The expected output is every line below, reproduced exactly.

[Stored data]
┏━━
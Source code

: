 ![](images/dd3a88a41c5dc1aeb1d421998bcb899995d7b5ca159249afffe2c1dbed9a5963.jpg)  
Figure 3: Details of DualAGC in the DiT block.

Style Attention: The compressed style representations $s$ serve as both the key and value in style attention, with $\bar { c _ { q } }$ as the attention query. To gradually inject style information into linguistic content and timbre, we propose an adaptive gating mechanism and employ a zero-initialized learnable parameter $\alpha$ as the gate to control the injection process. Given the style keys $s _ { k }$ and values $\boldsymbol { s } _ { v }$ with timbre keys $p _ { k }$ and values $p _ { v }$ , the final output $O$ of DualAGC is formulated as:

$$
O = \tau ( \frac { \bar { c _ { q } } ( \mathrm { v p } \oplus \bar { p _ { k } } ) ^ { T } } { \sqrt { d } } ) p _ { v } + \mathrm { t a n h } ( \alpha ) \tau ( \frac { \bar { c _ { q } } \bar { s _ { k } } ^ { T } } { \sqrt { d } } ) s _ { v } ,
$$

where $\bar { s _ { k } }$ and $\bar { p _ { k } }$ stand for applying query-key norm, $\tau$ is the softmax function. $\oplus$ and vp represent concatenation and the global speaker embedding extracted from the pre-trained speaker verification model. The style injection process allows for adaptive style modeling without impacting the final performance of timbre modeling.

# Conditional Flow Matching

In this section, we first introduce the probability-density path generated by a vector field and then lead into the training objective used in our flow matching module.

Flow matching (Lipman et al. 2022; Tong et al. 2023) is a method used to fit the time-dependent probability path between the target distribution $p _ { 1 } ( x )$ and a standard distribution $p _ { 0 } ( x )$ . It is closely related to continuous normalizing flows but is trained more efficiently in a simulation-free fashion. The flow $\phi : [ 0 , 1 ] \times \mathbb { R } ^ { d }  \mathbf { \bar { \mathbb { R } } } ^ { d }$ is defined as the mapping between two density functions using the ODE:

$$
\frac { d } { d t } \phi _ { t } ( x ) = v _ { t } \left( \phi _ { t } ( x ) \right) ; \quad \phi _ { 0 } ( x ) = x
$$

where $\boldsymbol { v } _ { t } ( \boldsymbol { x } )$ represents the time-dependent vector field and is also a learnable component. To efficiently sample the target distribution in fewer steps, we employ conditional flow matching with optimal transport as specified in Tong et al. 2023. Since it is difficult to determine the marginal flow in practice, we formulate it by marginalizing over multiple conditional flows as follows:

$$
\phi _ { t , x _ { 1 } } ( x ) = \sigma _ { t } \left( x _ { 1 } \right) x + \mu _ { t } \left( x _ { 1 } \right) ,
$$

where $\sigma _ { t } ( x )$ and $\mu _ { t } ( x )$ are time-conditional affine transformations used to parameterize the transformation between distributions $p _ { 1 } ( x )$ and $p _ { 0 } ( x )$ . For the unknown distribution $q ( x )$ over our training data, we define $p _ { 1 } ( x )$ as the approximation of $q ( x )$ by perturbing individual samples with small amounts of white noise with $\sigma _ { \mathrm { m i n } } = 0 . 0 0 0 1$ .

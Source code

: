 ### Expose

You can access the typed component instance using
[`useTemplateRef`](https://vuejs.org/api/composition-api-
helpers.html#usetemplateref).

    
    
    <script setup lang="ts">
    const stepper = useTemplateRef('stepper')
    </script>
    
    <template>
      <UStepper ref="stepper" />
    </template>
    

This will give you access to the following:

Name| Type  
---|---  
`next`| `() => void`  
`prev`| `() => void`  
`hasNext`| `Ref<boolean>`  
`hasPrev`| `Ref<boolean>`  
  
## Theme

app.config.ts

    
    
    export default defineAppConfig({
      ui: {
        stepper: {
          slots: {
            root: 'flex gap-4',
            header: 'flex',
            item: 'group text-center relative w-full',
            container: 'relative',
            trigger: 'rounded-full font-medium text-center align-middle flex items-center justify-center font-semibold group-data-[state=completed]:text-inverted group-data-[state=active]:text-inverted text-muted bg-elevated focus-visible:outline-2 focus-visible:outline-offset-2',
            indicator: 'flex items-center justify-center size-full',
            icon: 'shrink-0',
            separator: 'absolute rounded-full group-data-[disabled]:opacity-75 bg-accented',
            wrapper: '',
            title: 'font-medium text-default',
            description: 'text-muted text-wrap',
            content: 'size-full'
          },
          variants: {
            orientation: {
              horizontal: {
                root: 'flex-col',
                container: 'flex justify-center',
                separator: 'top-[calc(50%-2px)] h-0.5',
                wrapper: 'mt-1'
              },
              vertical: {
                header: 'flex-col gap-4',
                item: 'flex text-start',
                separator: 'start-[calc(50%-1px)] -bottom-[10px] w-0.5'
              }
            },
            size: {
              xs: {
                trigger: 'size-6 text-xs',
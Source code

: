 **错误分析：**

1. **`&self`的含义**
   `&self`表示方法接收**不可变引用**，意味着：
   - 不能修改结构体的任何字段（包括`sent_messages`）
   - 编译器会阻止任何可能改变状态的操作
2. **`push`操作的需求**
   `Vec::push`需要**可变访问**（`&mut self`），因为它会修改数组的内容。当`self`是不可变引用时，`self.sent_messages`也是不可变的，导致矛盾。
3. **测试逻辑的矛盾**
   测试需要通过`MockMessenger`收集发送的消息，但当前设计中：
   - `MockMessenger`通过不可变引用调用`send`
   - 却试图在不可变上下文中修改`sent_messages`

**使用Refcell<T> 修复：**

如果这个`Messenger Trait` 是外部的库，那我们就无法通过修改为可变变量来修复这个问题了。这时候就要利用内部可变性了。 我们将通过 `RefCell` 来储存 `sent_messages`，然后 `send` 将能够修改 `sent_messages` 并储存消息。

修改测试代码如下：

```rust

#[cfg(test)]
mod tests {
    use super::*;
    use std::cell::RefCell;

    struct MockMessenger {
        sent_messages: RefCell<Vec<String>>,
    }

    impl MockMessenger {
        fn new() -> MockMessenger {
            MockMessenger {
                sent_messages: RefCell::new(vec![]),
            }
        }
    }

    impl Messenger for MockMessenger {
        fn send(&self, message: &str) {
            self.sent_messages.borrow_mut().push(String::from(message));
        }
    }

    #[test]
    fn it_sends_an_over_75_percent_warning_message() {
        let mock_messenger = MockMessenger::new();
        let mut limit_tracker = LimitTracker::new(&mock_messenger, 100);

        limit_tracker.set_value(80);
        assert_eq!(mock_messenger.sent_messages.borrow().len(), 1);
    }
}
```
┗━━
- **Task result**:
Source code

: ![](images/dd3a88a41c5dc1aeb1d421998bcb899995d7b5ca159249afffe2c1dbed9a5963.jpg)  
Figure 3: Details of DualAGC in the DiT block.

Style Attention: The compressed style representations $s$ serve as both the key and value in style attention, with $\bar { c _ { q } }$ as the attention query. To gradually inject style information into linguistic content and timbre, we propose an adaptive gating mechanism and employ a zero-initialized learnable parameter $\alpha$ as the gate to control the injection process. Given the style keys $s _ { k }$ and values $\boldsymbol { s } _ { v }$ with timbre keys $p _ { k }$ and values $p _ { v }$ , the final output $O$ of DualAGC is formulated as:

$$
O = \tau ( \frac { \bar { c _ { q } } ( \mathrm { v p } \oplus \bar { p _ { k } } ) ^ { T } } { \sqrt { d } } ) p _ { v } + \mathrm { t a n h } ( \alpha ) \tau ( \frac { \bar { c _ { q } } \bar { s _ { k } } ^ { T } } { \sqrt { d } } ) s _ { v } ,
$$

where $\bar { s _ { k } }$ and $\bar { p _ { k } }$ stand for applying query-key norm, $\tau$ is the softmax function. $\oplus$ and vp represent concatenation and the global speaker embedding extracted from the pre-trained speaker verification model. The style injection process allows for adaptive style modeling without impacting the final performance of timbre modeling.

# Conditional Flow Matching

In this section, we first introduce the probability-density path generated by a vector field and then lead into the training objective used in our flow matching module.

Flow matching (Lipman et al. 2022; Tong et al. 2023) is a method used to fit the time-dependent probability path between the target distribution $p _ { 1 } ( x )$ and a standard distribution $p _ { 0 } ( x )$ . It is closely related to continuous normalizing flows but is trained more efficiently in a simulation-free fashion. The flow $\phi : [ 0 , 1 ] \times \mathbb { R } ^ { d }  \mathbf { \bar { \mathbb { R } } } ^ { d }$ is defined as the mapping between two density functions using the ODE:

$$
\frac { d } { d t } \phi _ { t } ( x ) = v _ { t } \left( \phi _ { t } ( x ) \right) ; \quad \phi _ { 0 } ( x ) = x
$$

where $\boldsymbol { v } _ { t } ( \boldsymbol { x } )$ represents the time-dependent vector field and is also a learnable component. To efficiently sample the target distribution in fewer steps, we employ conditional flow matching with optimal transport as specified in Tong et al. 2023. Since it is difficult to determine the marginal flow in practice, we formulate it by marginalizing over multiple conditional flows as follows:

$$
\phi _ { t , x _ { 1 } } ( x ) = \sigma _ { t } \left( x _ { 1 } \right) x + \mu _ { t } \left( x _ { 1 } \right) ,
$$

where $\sigma _ { t } ( x )$ and $\mu _ { t } ( x )$ are time-conditional affine transformations used to parameterize the transformation between distributions $p _ { 1 } ( x )$ and $p _ { 0 } ( x )$ . For the unknown distribution $q ( x )$ over our training data, we define $p _ { 1 } ( x )$ as the approximation of $q ( x )$ by perturbing individual samples with small amounts of white noise with $\sigma _ { \mathrm { m i n } } = 0 . 0 0 0 1$ .

Source code

: ### Expose

You can access the typed component instance using
[`useTemplateRef`](https://vuejs.org/api/composition-api-
helpers.html#usetemplateref).

    
    
    <script setup lang="ts">
    const stepper = useTemplateRef('stepper')
    </script>
    
    <template>
      <UStepper ref="stepper" />
    </template>
    

This will give you access to the following:

Name| Type  
---|---  
`next`| `() => void`  
`prev`| `() => void`  
`hasNext`| `Ref<boolean>`  
`hasPrev`| `Ref<boolean>`  
  
## Theme

app.config.ts

    
    
    export default defineAppConfig({
      ui: {
        stepper: {
          slots: {
            root: 'flex gap-4',
            header: 'flex',
            item: 'group text-center relative w-full',
            container: 'relative',
            trigger: 'rounded-full font-medium text-center align-middle flex items-center justify-center font-semibold group-data-[state=completed]:text-inverted group-data-[state=active]:text-inverted text-muted bg-elevated focus-visible:outline-2 focus-visible:outline-offset-2',
            indicator: 'flex items-center justify-center size-full',
            icon: 'shrink-0',
            separator: 'absolute rounded-full group-data-[disabled]:opacity-75 bg-accented',
            wrapper: '',
            title: 'font-medium text-default',
            description: 'text-muted text-wrap',
            content: 'size-full'
          },
          variants: {
            orientation: {
              horizontal: {
                root: 'flex-col',
                container: 'flex justify-center',
                separator: 'top-[calc(50%-2px)] h-0.5',
                wrapper: 'mt-1'
              },
              vertical: {
                header: 'flex-col gap-4',
                item: 'flex text-start',
                separator: 'start-[calc(50%-1px)] -bottom-[10px] w-0.5'
              }
            },
            size: {
              xs: {
                trigger: 'size-6 text-xs',
Source code

: **错误分析：**

1. **`&self`的含义**
   `&self`表示方法接收**不可变引用**，意味着：
   - 不能修改结构体的任何字段（包括`sent_messages`）
   - 编译器会阻止任何可能改变状态的操作
2. **`push`操作的需求**
   `Vec::push`需要**可变访问**（`&mut self`），因为它会修改数组的内容。当`self`是不可变引用时，`self.sent_messages`也是不可变的，导致矛盾。
3. **测试逻辑的矛盾**
   测试需要通过`MockMessenger`收集发送的消息，但当前设计中：
   - `MockMessenger`通过不可变引用调用`send`
   - 却试图在不可变上下文中修改`sent_messages`

**使用Refcell<T> 修复：**

如果这个`Messenger Trait` 是外部的库，那我们就无法通过修改为可变变量来修复这个问题了。这时候就要利用内部可变性了。 我们将通过 `RefCell` 来储存 `sent_messages`，然后 `send` 将能够修改 `sent_messages` 并储存消息。

修改测试代码如下：

```rust

#[cfg(test)]
mod tests {
    use super::*;
    use std::cell::RefCell;

    struct MockMessenger {
        sent_messages: RefCell<Vec<String>>,
    }

    impl MockMessenger {
        fn new() -> MockMessenger {
            MockMessenger {
                sent_messages: RefCell::new(vec![]),
            }
        }
    }

    impl Messenger for MockMessenger {
        fn send(&self, message: &str) {
            self.sent_messages.borrow_mut().push(String::from(message));
        }
    }

    #[test]
    fn it_sends_an_over_75_percent_warning_message() {
        let mock_messenger = MockMessenger::new();
        let mut limit_tracker = LimitTracker::new(&mock_messenger, 100);

        limit_tracker.set_value(80);
        assert_eq!(mock_messenger.sent_messages.borrow().len(), 1);
    }
}
```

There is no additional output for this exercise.